## WHAT YOU ARE ASKED TO DO
Exactly the lines from the start of the entries through the line with "autoSave=true" are required in the output, with no pictures among them.

(Data items)
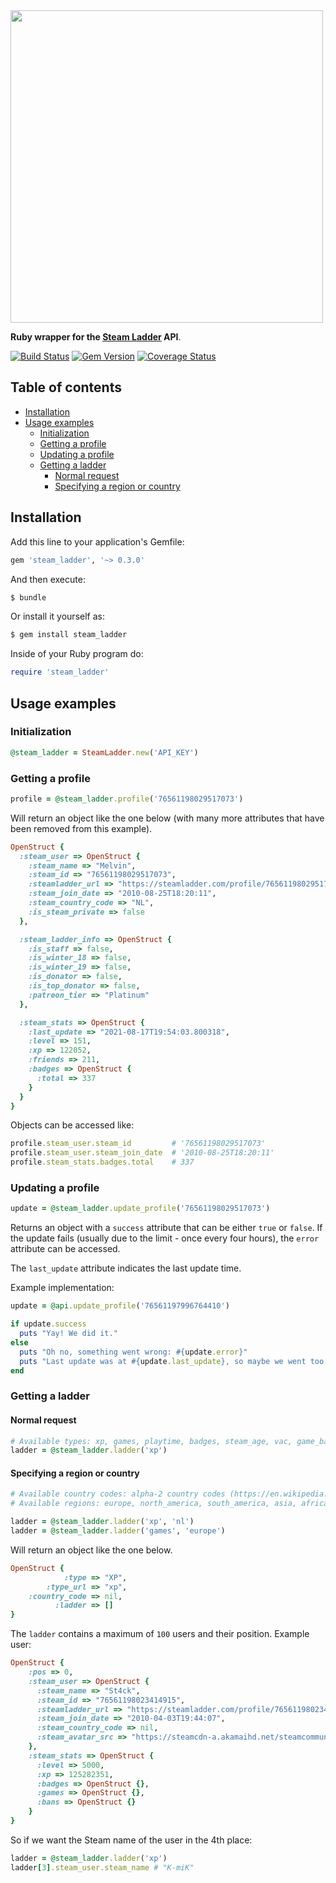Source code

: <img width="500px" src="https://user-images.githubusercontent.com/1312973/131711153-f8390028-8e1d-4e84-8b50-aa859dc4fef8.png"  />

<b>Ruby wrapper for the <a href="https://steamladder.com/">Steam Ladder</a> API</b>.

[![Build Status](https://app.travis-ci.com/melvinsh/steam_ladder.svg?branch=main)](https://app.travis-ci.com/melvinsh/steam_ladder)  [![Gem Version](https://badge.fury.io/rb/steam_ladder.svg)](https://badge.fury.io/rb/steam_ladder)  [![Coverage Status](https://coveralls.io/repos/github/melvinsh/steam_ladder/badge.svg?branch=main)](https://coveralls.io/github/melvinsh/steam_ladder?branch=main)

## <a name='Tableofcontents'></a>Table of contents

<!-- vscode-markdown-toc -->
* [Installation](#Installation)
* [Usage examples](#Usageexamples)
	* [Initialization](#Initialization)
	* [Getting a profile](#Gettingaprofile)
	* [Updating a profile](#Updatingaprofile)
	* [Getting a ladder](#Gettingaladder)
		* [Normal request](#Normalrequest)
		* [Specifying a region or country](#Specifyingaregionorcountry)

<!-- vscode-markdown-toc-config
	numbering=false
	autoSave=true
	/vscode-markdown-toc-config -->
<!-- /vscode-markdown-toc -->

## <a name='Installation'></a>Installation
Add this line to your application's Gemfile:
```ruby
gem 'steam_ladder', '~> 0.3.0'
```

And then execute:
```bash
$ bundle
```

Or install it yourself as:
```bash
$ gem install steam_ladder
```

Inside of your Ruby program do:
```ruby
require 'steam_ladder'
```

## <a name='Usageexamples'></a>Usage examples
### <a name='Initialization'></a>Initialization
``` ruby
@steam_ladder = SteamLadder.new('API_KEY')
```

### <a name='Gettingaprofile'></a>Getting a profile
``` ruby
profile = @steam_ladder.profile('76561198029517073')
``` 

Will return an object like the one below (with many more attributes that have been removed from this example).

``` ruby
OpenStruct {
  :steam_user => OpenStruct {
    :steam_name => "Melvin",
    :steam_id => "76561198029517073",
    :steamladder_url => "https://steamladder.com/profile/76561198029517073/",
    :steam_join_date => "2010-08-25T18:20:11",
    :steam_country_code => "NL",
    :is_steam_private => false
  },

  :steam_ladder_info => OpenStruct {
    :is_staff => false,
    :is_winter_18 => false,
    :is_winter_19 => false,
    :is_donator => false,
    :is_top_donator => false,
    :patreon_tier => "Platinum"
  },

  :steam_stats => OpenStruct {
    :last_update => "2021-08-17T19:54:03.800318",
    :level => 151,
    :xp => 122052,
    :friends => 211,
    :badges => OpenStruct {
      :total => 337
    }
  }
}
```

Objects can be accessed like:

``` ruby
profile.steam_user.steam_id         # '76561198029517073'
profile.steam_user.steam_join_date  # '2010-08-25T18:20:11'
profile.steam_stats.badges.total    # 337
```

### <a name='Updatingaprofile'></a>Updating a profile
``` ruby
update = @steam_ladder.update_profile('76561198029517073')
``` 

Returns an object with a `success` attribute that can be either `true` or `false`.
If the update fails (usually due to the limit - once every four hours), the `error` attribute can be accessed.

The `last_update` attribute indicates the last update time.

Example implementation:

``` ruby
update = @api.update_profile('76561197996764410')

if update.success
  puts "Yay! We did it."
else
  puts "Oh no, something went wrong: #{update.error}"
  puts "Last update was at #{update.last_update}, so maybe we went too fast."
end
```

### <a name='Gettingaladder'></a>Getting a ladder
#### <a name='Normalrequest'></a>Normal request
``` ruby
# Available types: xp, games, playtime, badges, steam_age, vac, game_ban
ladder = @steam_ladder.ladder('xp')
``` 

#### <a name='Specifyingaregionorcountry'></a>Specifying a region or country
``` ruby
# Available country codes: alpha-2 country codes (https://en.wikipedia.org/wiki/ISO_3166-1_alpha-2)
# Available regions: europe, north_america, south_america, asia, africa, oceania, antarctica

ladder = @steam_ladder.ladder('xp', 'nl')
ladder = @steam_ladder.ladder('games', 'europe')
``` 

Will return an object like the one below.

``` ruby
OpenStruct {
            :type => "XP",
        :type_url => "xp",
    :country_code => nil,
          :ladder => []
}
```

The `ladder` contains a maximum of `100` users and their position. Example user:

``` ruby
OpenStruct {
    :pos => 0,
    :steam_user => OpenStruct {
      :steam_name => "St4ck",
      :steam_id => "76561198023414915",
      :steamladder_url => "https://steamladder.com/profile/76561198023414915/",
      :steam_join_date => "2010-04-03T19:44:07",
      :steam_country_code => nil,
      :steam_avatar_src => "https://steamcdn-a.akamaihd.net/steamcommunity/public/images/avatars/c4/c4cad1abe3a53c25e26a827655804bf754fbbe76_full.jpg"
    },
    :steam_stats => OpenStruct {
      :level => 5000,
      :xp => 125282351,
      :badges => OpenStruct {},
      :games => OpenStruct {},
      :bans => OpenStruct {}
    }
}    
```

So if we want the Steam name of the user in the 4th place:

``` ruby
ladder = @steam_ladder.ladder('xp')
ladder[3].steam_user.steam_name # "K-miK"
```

## TASK RESPONSE
Source code

: <img width="500px" src="https://user-images.githubusercontent.com/1312973/131711153-f8390028-8e1d-4e84-8b50-aa859dc4fef8.png"  />

<b>Ruby wrapper for the <a href="https://steamladder.com/">Steam Ladder</a> API</b>.

[![Build Status](https://app.travis-ci.com/melvinsh/steam_ladder.svg?branch=main)](https://app.travis-ci.com/melvinsh/steam_ladder)  [![Gem Version](https://badge.fury.io/rb/steam_ladder.svg)](https://badge.fury.io/rb/steam_ladder)  [![Coverage Status](https://coveralls.io/repos/github/melvinsh/steam_ladder/badge.svg?branch=main)](https://coveralls.io/github/melvinsh/steam_ladder?branch=main)

## <a name='Tableofcontents'></a>Table of contents

<!-- vscode-markdown-toc -->
* [Installation](#Installation)
* [Usage examples](#Usageexamples)
	* [Initialization](#Initialization)
	* [Getting a profile](#Gettingaprofile)
	* [Updating a profile](#Updatingaprofile)
	* [Getting a ladder](#Gettingaladder)
		* [Normal request](#Normalrequest)
		* [Specifying a region or country](#Specifyingaregionorcountry)

<!-- vscode-markdown-toc-config
	numbering=false
	autoSave=true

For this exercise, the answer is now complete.